## REQUIRED WORK:
Copy every line that contains the string "东京樱花团" from the entries below.

## RECORDS:

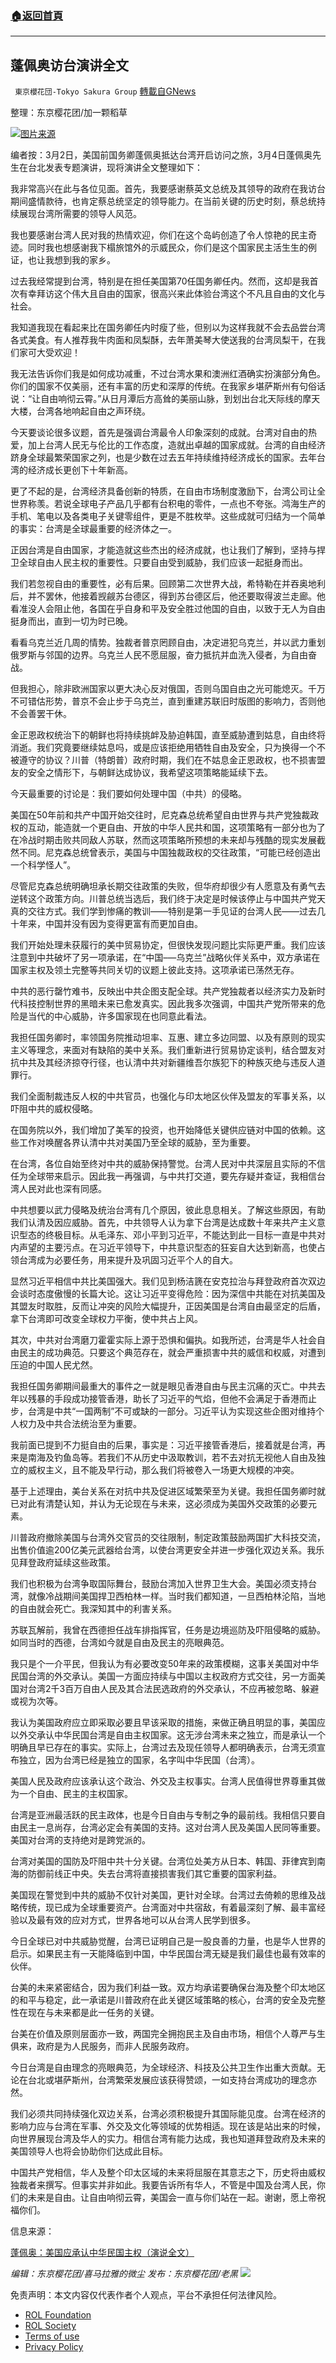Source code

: ###  [:house:返回首頁](https://github.com/ourhimalayas/txt)
---


## 蓬佩奥访台演讲全文
` 東京櫻花団-Tokyo Sakura Group` [轉載自GNews](https://gnews.org/zh-hans/2108859/)

整理：东京樱花团/加一颗稻草

![](https://assets.gnews.org/wp-content/uploads/2022/03/蓬佩奥访台演讲全文.png)[图片来源](https://www.google.com.hk/imgres?imgurl=https%3A%2F%2Fwww.thetimes.co.uk%2Fimageserver%2Fimage%2F%252Fmethode%252Ftimes%252Fprod%252Fweb%252Fbin%252F7b429acc-9be7-11ec-8194-a993851c15ba.jpg%3Fcrop%3D3840%252C2160%252C0%252C200%26resize%3D1200&amp;imgrefurl=htt)

编者按：3月2日，美国前国务卿蓬佩奥抵达台湾开启访问之旅，3月4日蓬佩奥先生在台北发表专题演讲，现将演讲全文整理如下：

我非常高兴在此与各位见面。首先，我要感谢蔡英文总统及其领导的政府在我访台期间盛情款待，也肯定蔡总统坚定的领导能力。在当前关键的历史时刻，蔡总统持续展现台湾所需要的领导人风范。

我也要感谢台湾人民对我的热情欢迎，你们在这个岛屿创造了令人惊艳的民主奇迹。同时我也想感谢我下榻旅馆外的示威民众，你们是这个国家民主活生生的例证，也让我想到我的家乡。

过去我经常提到台湾，特别是在担任美国第70任国务卿任内。然而，这却是我首次有幸拜访这个伟大且自由的国家，很高兴来此体验台湾这个不凡且自由的文化与社会。

我知道我现在看起来比在国务卿任内时瘦了些，但别以为这样我就不会去品尝台湾各式美食。有人推荐我牛肉面和凤梨酥，去年萧美琴大使送我的台湾凤梨干，在我们家可大受欢迎！

我无法告诉你们我是如何成功减重，不过台湾水果和澳洲红酒确实扮演部分角色。你们的国家不仅美丽，还有丰富的历史和深厚的传统。在我家乡堪萨斯州有句俗话说：“让自由响彻云霄。”从日月潭后方高耸的美丽山脉，到划出台北天际线的摩天大楼，台湾各地响起自由之声环绕。

今天要谈论很多议题，首先是强调台湾最令人印象深刻的成就。台湾对自由的热爱，加上台湾人民无与伦比的工作态度，造就出卓越的国家成就。台湾的自由经济跻身全球最繁荣国家之列，也是少数在过去五年持续维持经济成长的国家。去年台湾的经济成长更创下十年新高。

更了不起的是，台湾经济具备创新的特质，在自由市场制度激励下，台湾公司让全世界称羡。若说全球电子产品几乎都有台积电的零件，一点也不夸张。鸿海生产的手机、笔电以及各类电子关键零组件，更是不胜枚举。这些成就可归结为一个简单的事实：台湾是全球最重要的经济体之一。

正因台湾是自由国家，才能造就这些杰出的经济成就，也让我们了解到，坚持与捍卫全球自由人民主权的重要性。只要自由受到威胁，我们应该一起挺身而出。

我们若忽视自由的重要性，必有后果。回顾第二次世界大战，希特勒在并吞奥地利后，并不罢休，他接着觊觎苏台德区，得到苏台德区后，他还要取得波兰走廊。他看准没人会阻止他，各国在乎自身和平及安全胜过他国的自由，以致于无人为自由挺身而出，直到一切为时已晚。

看看乌克兰近几周的情势。独裁者普京罔顾自由，决定进犯乌克兰，并以武力重划俄罗斯与邻国的边界。乌克兰人民不愿屈服，奋力抵抗并血洗入侵者，为自由奋战。

但我担心，除非欧洲国家以更大决心反对俄国，否则乌国自由之光可能熄灭。千万不可错估形势，普京不会止步于乌克兰，直到重建苏联旧时版图的影响力，否则他不会善罢干休。

金正恩政权统治下的朝鲜也将持续挑衅及胁迫韩国，直至威胁遭到姑息，自由终将消逝。我们究竟要继续姑息吗，或是应该拒绝用牺牲自由及安全，只为换得一个不被遵守的协议？川普（特朗普）政府时期，我们在不姑息金正恩政权，也不损害盟友的安全之情形下，与朝鲜达成协议，我希望这项策略能延续下去。

今天最重要的讨论是：我们要如何处理中国（中共）的侵略。

美国在50年前和共产中国开始交往时，尼克森总统希望自由世界与共产党独裁政权的互动，能造就一个更自由、开放的中华人民共和国，这项策略有一部分也为了在冷战时期击败共同敌人苏联，然而这项策略所预想的未来却与残酷的现实发展截然不同。尼克森总统曾表示，美国与中国独裁政权的交往政策，“可能已经创造出一个科学怪人”。

尽管尼克森总统明确坦承长期交往政策的失败，但华府却很少有人愿意及有勇气去逆转这个政策方向。川普总统当选后，我们终于决定是时候该停止与中国共产党天真的交往方式。我们学到惨痛的教训——特别是第一手见证的台湾人民——过去几十年来，中国并没有因为变得更富有而更加自由。

我们开始处理未获履行的美中贸易协定，但很快发现问题比实际更严重。我们应该注意到中共破坏了另一项承诺，在“中国–—乌克兰”战略伙伴关系中，双方承诺在国家主权及领土完整等共同关切的议题上彼此支持。这项承诺已荡然无存。

中共的恶行罄竹难书，反映出中共企图支配全球。共产党独裁者以经济实力及新时代科技控制世界的黑暗未来已愈发真实。因此我多次强调，中国共产党所带来的危险是当代的中心威胁，许多国家现在也同意此看法。

我担任国务卿时，率领国务院推动坦率、互惠、建立多边同盟、以及有原则的现实主义等理念，来面对有缺陷的美中关系。我们重新进行贸易协定谈判，结合盟友对抗中共及其经济掠夺行径，也认清中共对新疆维吾尔族犯下的种族灭绝与违反人道罪行。

我们全面制裁违反人权的中共官员，也强化与印太地区伙伴及盟友的军事关系，以吓阻中共的威权侵略。

在国务院以外，我们增加了美军的投资，也开始降低关键供应链对中国的依赖。这些工作对唤醒各界认清中共对美国乃至全球的威胁，至为重要。

在台湾，各位自始至终对中共的威胁保持警觉。台湾人民对中共深层且实际的不信任为全球带来启示。因此我一再强调，与中共打交道，要先存疑并查证，我相信台湾人民对此也深有同感。

中共想要以武力侵略及统治台湾有几个原因，彼此息息相关。了解这些原因，有助我们认清及因应威胁。首先，中共领导人认为拿下台湾是达成数十年来共产主义意识型态的终极目标。从毛泽东、邓小平到习近平，不能达到此一目标一直是中共对内声望的主要污点。在习近平领导下，中共意识型态的狂妄自大达到新高，也使占领台湾成为必要任务，用来提升及巩固习近平个人的自大。

显然习近平相信中共比美国强大。我们见到杨洁篪在安克拉治与拜登政府首次双边会谈时态度傲慢的长篇大论。这让习近平变得危险：因为深信中共能在对抗美国及其盟友时取胜，反而让冲突的风险大幅提升，正因美国是台湾自由最坚定的后盾，拿下台湾即可改变全球权力平衡，使中共占上风。

其次，中共对台湾磨刀霍霍实际上源于恐惧和偏执。如我所述，台湾是华人社会自由民主的成功典范。只要这个典范存在，就会严重损害中共的威信和权威，对遭到压迫的中国人民尤然。

我担任国务卿期间最重大的事件之一就是眼见香港自由与民主沉痛的灭亡。中共去年以残暴的手段成功接管香港，助长了习近平的气焰，但他不会满足于香港而止步，台湾是中共“一国两制”不可或缺的一部分。习近平认为实现这些企图对维持个人权力及中共合法统治至为重要。

我前面已提到不力挺自由的后果，事实是：习近平接管香港后，接着就是台湾，再来是南海及钓鱼岛等。若我们不从历史中汲取教训，若不去对抗无视他人自由及独立的威权主义，且不能及早行动，那么我们将被卷入一场更大规模的冲突。

基于上述理由，美台关系在对抗中共及促进区域繁荣至为关键。我担任国务卿时就已对此有清楚认知，并认为无论现在与未来，这必须成为美国外交政策的必要元素。

川普政府撤除美国与台湾外交官员的交往限制，制定政策鼓励两国扩大科技交流，出售价值逾200亿美元武器给台湾，以使台湾更安全并进一步强化双边关系。我乐见拜登政府延续这些政策。

我们也积极为台湾争取国际舞台，鼓励台湾加入世界卫生大会。美国必须支持台湾，就像冷战期间美国捍卫西柏林一样。当时我们都知道，一旦西柏林沦陷，当地的自由就会死亡。我深知其中的利害关系。

苏联瓦解前，我曾在西德担任战车排指挥官，任务是边境巡防及吓阻侵略的威胁。如同当时的西德，台湾如今就是自由及民主的亮眼典范。

我只是个一介平民，但我认为有必要改变50年来的政策模糊，这事关美国对中华民国台湾的外交承认。美国一方面应持续与中国以主权政府方式交往，另一方面美国对台湾2千3百万自由人民及其合法民选政府的外交承认，不应再被忽略、躲避或视为次等。

我认为美国政府应立即采取必要且早该采取的措施，来做正确且明显的事，美国应以外交承认中华民国台湾是自由主权国家。这无涉台湾未来之独立，而是承认一个明确且早已存在的事实。实际上，台湾过去及现任领导人都明确表示，台湾无须宣布独立，因为台湾已经是独立的国家，名字叫中华民国（台湾）。

美国人民及政府应该承认这个政治、外交及主权事实。台湾人民值得世界尊重其做为一个自由、民主的主权国家。

台湾是亚洲最活跃的民主政体，也是今日自由与专制之争的最前线。我相信只要自由民主一息尚存，台湾必定会有美国的支持。这对台湾人民及美国人民同等重要。美国对台湾的支持绝对是跨党派的。

台湾对美国的国防及吓阻中共十分关键。台湾位处美方从日本、韩国、菲律宾到南海的防御前线正中央。失去台湾将直接损害我们其它重要的国家利益。

美国现在警觉到中共的威胁不仅针对美国，更针对全球。台湾过去倚赖的思维及战略传统，现已成为全球重要资产。台湾面对中共宿敌，有着最深刻了解、最丰富经验以及最有效的应对方式，世界各地可以从台湾人民学到很多。

今日全球已对中共威胁觉醒，台湾已证明自己是一股良善的力量，也是华人世界的启示。如果民主有一天能降临到中国，中华民国台湾无疑是我们最佳也最有效率的伙伴。

台美的未来紧密结合，因为我们利益一致。双方均承诺要确保台海及整个印太地区的和平与稳定，此一承诺是川普政府在此关键区域策略的核心，台湾的安全及完整性在现在与未来都是此一任务的关键。

台美在价值及原则层面亦一致，两国完全拥抱民主及自由市场，相信个人尊严与生俱来，政府是为人民服务，而非人民服务政府。

今日台湾是自由理念的亮眼典范，为全球经济、科技及公共卫生作出重大贡献。无论在台北或堪萨斯州，台湾繁荣发展应该获得赞颂，一如支持台湾成功的理念亦然。

我们必须共同持续强化双边关系，台湾必须积极提升其国际能见度。台湾在经济的影响力应与台湾在军事、外交及文化等领域的优势相适。现在该是站出来的时候，向世界展现台湾及华人的实力。相信台湾有能力达成，我也知道拜登政府及未来的美国领导人也将会协助你们达成此目标。

中国共产党相信，华人及整个印太区域的未来将屈服在其意志之下，历史将由威权独裁者来撰写。但事实并非如此。我要告诉所有华人，不管是中国及台湾人民，你们的未来是自由。让自由响彻云霄，美国会一直与你们站在一起。谢谢，愿上帝祝福你们。

信息来源：

[蓬佩奥：美国应承认中华民国主权（演说全文）](https://www.epochtimes.com/gb/22/3/4/n13620945.htm)

*编辑：东京樱花团/喜马拉雅的微尘
发布：东京樱花团/老黑*
![](https://assets.gnews.org/wp-content/uploads/2022/03/二维码.jpg)
 

免责声明：本文内容仅代表作者个人观点，平台不承担任何法律风险。

- [ROL Foundation](https://rolfoundation.org/)
- [ROL Society](https://rolsociety.org/)
- [Terms of use](https://gnews.org/terms-of-use-3/)
- [Privacy Policy](https://gnews.org/privacy-policy/)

## TASK ANSWER:
整理：东京樱花团/加一颗稻草
*编辑：东京樱花团/喜马拉雅的微尘
发布：东京樱花团/老黑*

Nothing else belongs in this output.